Her mother almost wept over the photograph, then her eyes widened as Fay passed the letter to her. ‘The woman who lives in our apartment now kept this for you. She said it arrived soon after they moved in, after the war ended, but she didn’t know what to do with it.’
‘I don’t recognize the writing,’ Kitty said, frowning. She turned it over and broke open the flap easily. The letter she slid out was written on two leaves of onion paper that rustled as she unfolded them.
Fay left her mother in peace to read the letter. She had noticed that a tea trolley had arrived in the garden room and went to collect tea for them both. When she returned, she was concerned to see that her mother was crying, the letter still open in her hand.
‘Mum, what is it?’ she asked, laying the tray down on the grass and going to her. Who could the letter be from?
Kitty was not able to speak for a moment. She took a handkerchief from her sleeve and blew her nose. ‘I’d always thought it was her fault.’
‘What do you mean?’ Fay asked, misunderstanding. Surely the letter was nothing to do with Mme Ramond?
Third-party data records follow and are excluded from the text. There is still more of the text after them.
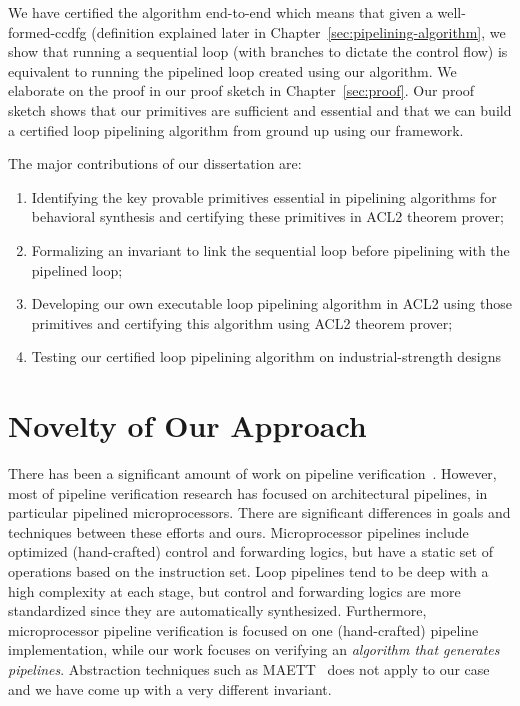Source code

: We have certified the algorithm end-to-end which means that given a well-formed-ccdfg (definition explained later in Chapter~\ref{sec:pipelining-algorithm}, we show that running a sequential loop (with branches to dictate the control flow) is equivalent to running the pipelined loop created using our algorithm. We elaborate on the proof in our proof sketch in Chapter~\ref{sec:proof}. Our proof sketch shows that our primitives are sufficient and essential and that we can build a certified loop pipelining algorithm from ground up using our framework.

The major contributions of our dissertation are:
\begin{enumerate}[--]
\item Identifying the key provable primitives essential in pipelining algorithms for behavioral synthesis and certifying these primitives in ACL2 theorem prover;
\item Formalizing an invariant to link the sequential loop before pipelining with the pipelined loop;
\item Developing our own executable loop pipelining algorithm in ACL2 using those primitives and certifying this algorithm using ACL2 theorem prover;
\item Testing our certified loop pipelining algorithm on industrial-strength designs
\end{enumerate}

\section {Novelty of Our Approach}
There has been a significant amount of work on pipeline
verification~\cite{bd:pipeline,sh:pipeline,pm:pipelines,velev05}.
However, most of pipeline verification research has focused
on architectural pipelines, in particular pipelined
microprocessors. There are significant differences in goals
and techniques between these efforts and ours.
Microprocessor pipelines include optimized (hand-crafted)
control and forwarding logics, but have a static set of
operations based on the instruction set.  Loop pipelines
tend to be deep with a high complexity at each stage, but
control and forwarding logics are more standardized since
they are automatically synthesized.  
Furthermore, microprocessor pipeline verification
is focused on one (hand-crafted) pipeline implementation,
while our work focuses on verifying an {\em algorithm
that generates pipelines}.  Abstraction techniques
such as MAETT~\cite{sh:pipeline} does not apply to our case
and we have come up with a very different invariant.

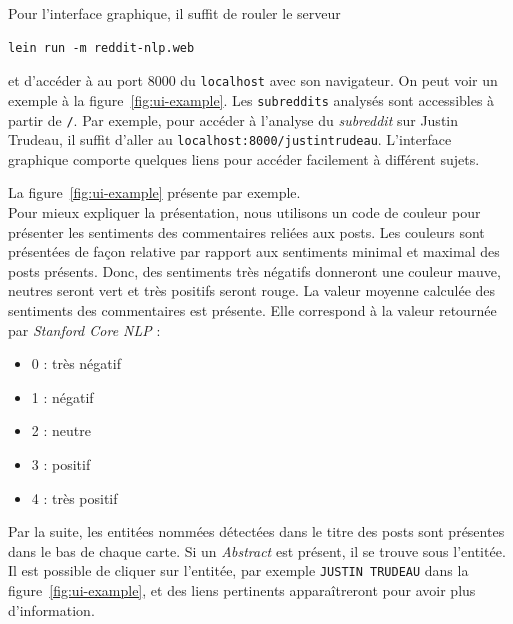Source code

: \documentclass[12pt]{article}
\begin{document}
Pour l'interface graphique, il suffit de rouler le serveur

\begin{verbatim}
lein run -m reddit-nlp.web
\end{verbatim}

et d'accéder à au port 8000 du \verb;localhost; avec son navigateur. On peut voir un exemple à la figure~\ref{fig:ui-example}. Les \verb;subreddits; analysés sont accessibles à partir de \verb;/;. Par exemple, pour accéder à l'analyse du \emph{subreddit} sur Justin Trudeau, il suffit d'aller au \verb;localhost:8000/justintrudeau;.
L'interface graphique comporte quelques liens pour accéder facilement à différent sujets.

La figure~\ref{fig:ui-example} présente par exemple. \\

Pour mieux expliquer la présentation, nous utilisons un code de couleur pour présenter les sentiments des commentaires reliées aux posts. Les couleurs sont présentées de façon relative par rapport aux sentiments minimal et maximal des posts présents. Donc, des sentiments très négatifs donneront une couleur mauve, neutres seront vert et très positifs seront rouge. La valeur moyenne calculée des sentiments des commentaires est présente. Elle correspond à la valeur retournée par \textit{Stanford Core NLP} :

\begin{itemize}
\item 0 : très négatif
\item 1 : négatif
\item 2 : neutre
\item 3 : positif
\item 4 : très positif
\\
\end{itemize}

Par la suite, les entitées nommées détectées dans le titre des posts sont présentes dans le bas de chaque carte. Si un \textit{Abstract} est présent, il se trouve sous l'entitée. Il est possible de cliquer sur l'entitée, par exemple \verb;JUSTIN TRUDEAU; dans la figure~\ref{fig:ui-example}, et des liens pertinents apparaîtreront pour avoir plus d'information.
\end{document}

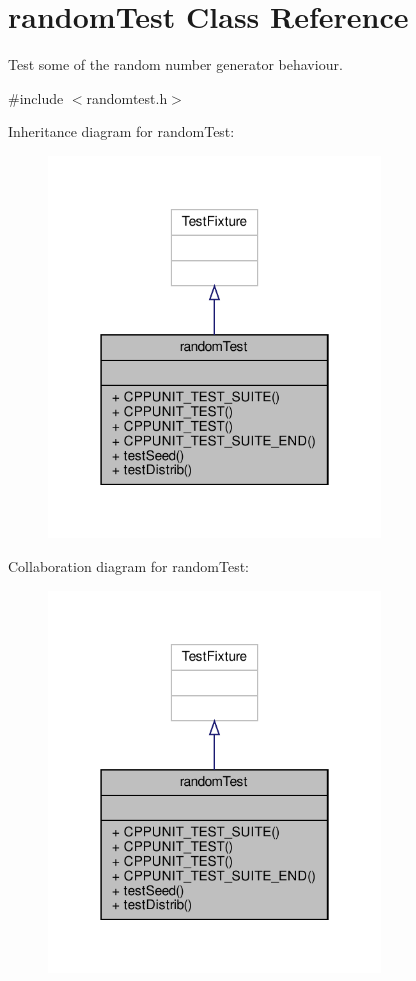 \hypertarget{classrandomTest}{}\section{random\+Test Class Reference}
\label{classrandomTest}


Test some of the random number generator behaviour.  




{\ttfamily \#include $<$randomtest.\+h$>$}



Inheritance diagram for random\+Test\+:\nopagebreak
\begin{figure}[H]
\begin{center}
\leavevmode
\includegraphics[width=250pt]{classrandomTest__inherit__graph}
\end{center}
\end{figure}


Collaboration diagram for random\+Test\+:\nopagebreak
\begin{figure}[H]
\begin{center}
\leavevmode
\includegraphics[width=250pt]{classrandomTest__coll__graph}
\end{center}
\end{figure}

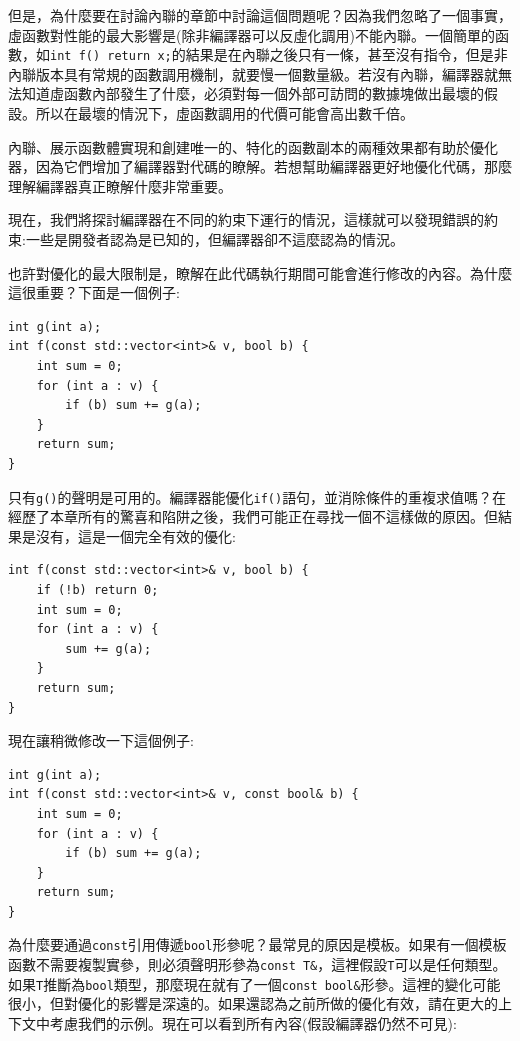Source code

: 但是，為什麼要在討論內聯的章節中討論這個問題呢？因為我們忽略了一個事實，虛函數對性能的最大影響是(除非編譯器可以反虛化調用)不能內聯。一個簡單的函數，如\texttt{int f() {return x;}}的結果是在內聯之後只有一條，甚至沒有指令，但是非內聯版本具有常規的函數調用機制，就要慢一個數量級。若沒有內聯，編譯器就無法知道虛函數內部發生了什麼，必須對每一個外部可訪問的數據塊做出最壞的假設。所以在最壞的情況下，虛函數調用的代價可能會高出數千倍。

內聯、展示函數體實現和創建唯一的、特化的函數副本的兩種效果都有助於優化器，因為它們增加了編譯器對代碼的瞭解。若想幫助編譯器更好地優化代碼，那麼理解編譯器真正瞭解什麼非常重要。 

現在，我們將探討編譯器在不同的約束下運行的情況，這樣就可以發現錯誤的約束:一些是開發者認為是已知的，但編譯器卻不這麼認為的情況。 


也許對優化的最大限制是，瞭解在此代碼執行期間可能會進行修改的內容。為什麼這很重要？下面是一個例子:

\begin{lstlisting}[style=styleCXX]
int g(int a);
int f(const std::vector<int>& v, bool b) {
	int sum = 0;
	for (int a : v) {
		if (b) sum += g(a);
	}
	return sum;
} 
\end{lstlisting}

只有\texttt{g()}的聲明是可用的。編譯器能優化\texttt{if()}語句，並消除條件的重複求值嗎？在經歷了本章所有的驚喜和陷阱之後，我們可能正在尋找一個不這樣做的原因。但結果是沒有，這是一個完全有效的優化:

\begin{lstlisting}[style=styleCXX]
int f(const std::vector<int>& v, bool b) {
	if (!b) return 0;
	int sum = 0;
	for (int a : v) {
		sum += g(a);
	}
	return sum;
} 

\end{lstlisting}

現在讓稍微修改一下這個例子:

\begin{lstlisting}[style=styleCXX]
int g(int a);
int f(const std::vector<int>& v, const bool& b) {
	int sum = 0;
	for (int a : v) {
		if (b) sum += g(a);
	}
	return sum;
} 
\end{lstlisting}

為什麼要通過\texttt{const}引用傳遞\texttt{bool}形參呢？最常見的原因是模板。如果有一個模板函數不需要複製實參，則必須聲明形參為\texttt{const T\&}，這裡假設\texttt{T}可以是任何類型。如果\texttt{T}推斷為\texttt{bool}類型，那麼現在就有了一個\texttt{const bool\&}形參。這裡的變化可能很小，但對優化的影響是深遠的。如果還認為之前所做的優化有效，請在更大的上下文中考慮我們的示例。現在可以看到所有內容(假設編譯器仍然不可見):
‘It’s from my old friend Lili Lambert,’ Kitty said. ‘Here.’ She held it out to her daughter. Fay frowned as she studied it. It was written in French and the handwriting was still fresh and legible. The date at the top was 25 September 1944 – a month after Paris had been liberated, then. The first couple of sentences were easy to translate:
My dearest Kitty, I am leaving this with the concierge in case you return. You will be surprised
. . . but Fay could not quite get the sense of what followed.